# Vision-Language Models
## 1. Vision Transformer (ViT)
### 1.1 Introduction
As seen in previous notes, transformer architectures, originally introduced in the paper *“Attention Is All You Need”*, had a major impact on the field of NLP. However, their use in computer vision remained relatively limited until 2021, when a research team at Google published *“An Image Is Worth 16x16 Words: Transformers for Image Recognition at Scale.”* This work applied the Transformer encoder architecture to the image classification task, marking a significant step toward adapting transformers for vision applications.
The core idea of the paper is to build a Vision Transformer by leveraging the Transformer encoder architecture with minimal changes, and apply it directly to image classification tasks.
ViTs achieve competitive or superior performance when trained at scale, often with favorable scaling behavior compared to CNNs.
### 1.2 How Does ViT Work?
*Figure 1: Vision Transformer architecture.*
The process starts with patch embeddings. The input image is split into fixed-size patches, which are essentially small regions of the image. Each patch is then passed through a linear projection to map it into a lower-dimensional space, resulting in patch embeddings. These embeddings represent the content of their respective patches and act as the input tokens for the Transformer.

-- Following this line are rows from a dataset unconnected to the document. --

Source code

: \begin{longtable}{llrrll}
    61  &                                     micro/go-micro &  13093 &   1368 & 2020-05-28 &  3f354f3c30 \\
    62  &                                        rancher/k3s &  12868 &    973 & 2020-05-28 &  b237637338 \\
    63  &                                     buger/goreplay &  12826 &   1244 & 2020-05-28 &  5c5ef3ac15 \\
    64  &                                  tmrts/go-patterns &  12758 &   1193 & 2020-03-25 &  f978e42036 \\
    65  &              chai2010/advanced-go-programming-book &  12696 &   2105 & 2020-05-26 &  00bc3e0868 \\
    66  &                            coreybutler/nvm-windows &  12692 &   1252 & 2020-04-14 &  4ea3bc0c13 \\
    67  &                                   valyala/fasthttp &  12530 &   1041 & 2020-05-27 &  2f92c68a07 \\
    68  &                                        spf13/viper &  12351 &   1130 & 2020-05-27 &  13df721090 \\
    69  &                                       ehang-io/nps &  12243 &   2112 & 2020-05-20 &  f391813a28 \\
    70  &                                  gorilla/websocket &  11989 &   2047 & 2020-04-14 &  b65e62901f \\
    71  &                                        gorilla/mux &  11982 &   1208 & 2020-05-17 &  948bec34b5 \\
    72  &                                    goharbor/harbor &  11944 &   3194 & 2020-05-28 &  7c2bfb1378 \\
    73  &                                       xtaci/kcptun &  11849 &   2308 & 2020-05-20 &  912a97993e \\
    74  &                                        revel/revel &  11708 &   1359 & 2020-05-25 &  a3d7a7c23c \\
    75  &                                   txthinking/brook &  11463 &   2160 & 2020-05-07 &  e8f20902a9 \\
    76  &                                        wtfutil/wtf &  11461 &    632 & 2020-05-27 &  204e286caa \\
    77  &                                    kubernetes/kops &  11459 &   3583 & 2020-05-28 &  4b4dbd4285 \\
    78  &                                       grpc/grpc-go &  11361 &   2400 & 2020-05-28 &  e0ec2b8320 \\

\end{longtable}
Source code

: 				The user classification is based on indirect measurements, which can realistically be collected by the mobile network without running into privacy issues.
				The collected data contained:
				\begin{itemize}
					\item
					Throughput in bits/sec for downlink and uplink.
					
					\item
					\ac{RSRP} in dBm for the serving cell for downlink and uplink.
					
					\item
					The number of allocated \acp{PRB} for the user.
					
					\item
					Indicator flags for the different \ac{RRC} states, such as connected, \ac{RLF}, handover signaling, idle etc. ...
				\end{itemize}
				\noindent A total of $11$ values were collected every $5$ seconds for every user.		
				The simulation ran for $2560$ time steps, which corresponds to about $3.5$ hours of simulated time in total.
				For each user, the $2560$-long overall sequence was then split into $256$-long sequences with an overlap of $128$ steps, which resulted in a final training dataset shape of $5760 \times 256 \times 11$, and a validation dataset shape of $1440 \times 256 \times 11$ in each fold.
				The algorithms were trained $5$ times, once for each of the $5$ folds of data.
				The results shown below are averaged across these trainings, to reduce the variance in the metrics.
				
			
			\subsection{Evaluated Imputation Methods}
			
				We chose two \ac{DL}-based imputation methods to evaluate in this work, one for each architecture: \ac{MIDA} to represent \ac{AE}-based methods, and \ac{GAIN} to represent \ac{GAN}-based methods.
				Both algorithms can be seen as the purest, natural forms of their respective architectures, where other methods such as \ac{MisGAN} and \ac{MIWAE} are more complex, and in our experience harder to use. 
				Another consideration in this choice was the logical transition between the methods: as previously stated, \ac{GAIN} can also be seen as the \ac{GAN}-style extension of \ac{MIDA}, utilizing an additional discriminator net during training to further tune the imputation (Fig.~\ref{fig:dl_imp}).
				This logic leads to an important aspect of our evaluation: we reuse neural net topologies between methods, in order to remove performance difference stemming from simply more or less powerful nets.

Because self-attention is permutation-invariant, learned positional embeddings are then added to the patch embeddings. Without positional embeddings, the model has no notion of spatial order. To address this, for each patch learnable positional embeddings are added to the linearly projected patch embeddings to help the model keep track of the original sequence.
The Transformer encoder is made up of several identical layers, each containing two core components: multi-head self-attention and a feedforward neural network. It takes in the patch embeddings along with their positional embeddings and processes them layer by layer, progressively refining the image representation at each stage.
*Figure 2: Multi-head Self-Attention Module.*
Multi-head self-attention (MHSA) runs several self-attention “heads” in parallel. Each head attends over the **same set of patch tokens**, but with **different learned linear projections** for queries, keys, and values. This lets different heads learn different similarity metrics and capture different types of relationships between patches (e.g., texture vs. shape, local vs. long-range dependencies). The outputs of all heads are then concatenated and linearly combined to form the final representation.
After the self-attention step, the output is passed through a feedforward neural network (FNN aka MLP) for further transformation. This FNN consists of two linear layers with a non-linear activation function like ReLU in between (GeLU is used in the paper), allowing the model to capture more complex relationships between patches. To stabilize training, layer normalization is applied before both the self-attention and FNN blocks. Additionally, residual connections are used across each self-attention and FNN block, which helps gradients flow more smoothly during training and improves the model’s ability to learn effectively.
### 1.3 Classification Token
In addition to patch embeddings, ViT prepends a special **[CLS] token** to the input sequence.
This token acts as a **global representation of the image**.
During self-attention, the [CLS] token attends to all patch tokens and aggregates information from across the entire image. After the final transformer layer, the representation of the [CLS] token is passed through a classification head to produce the final prediction.
### 1.4 Limitations
- **Quadratic attention cost:** Self-attention scales as \(O(N^2)\) with the number of patches, making ViTs expensive for high-resolution images.
- **Weak spatial inductive bias:** Unlike CNNs, ViTs do not assume locality or translation equivariance, so spatial structure must be learned from data.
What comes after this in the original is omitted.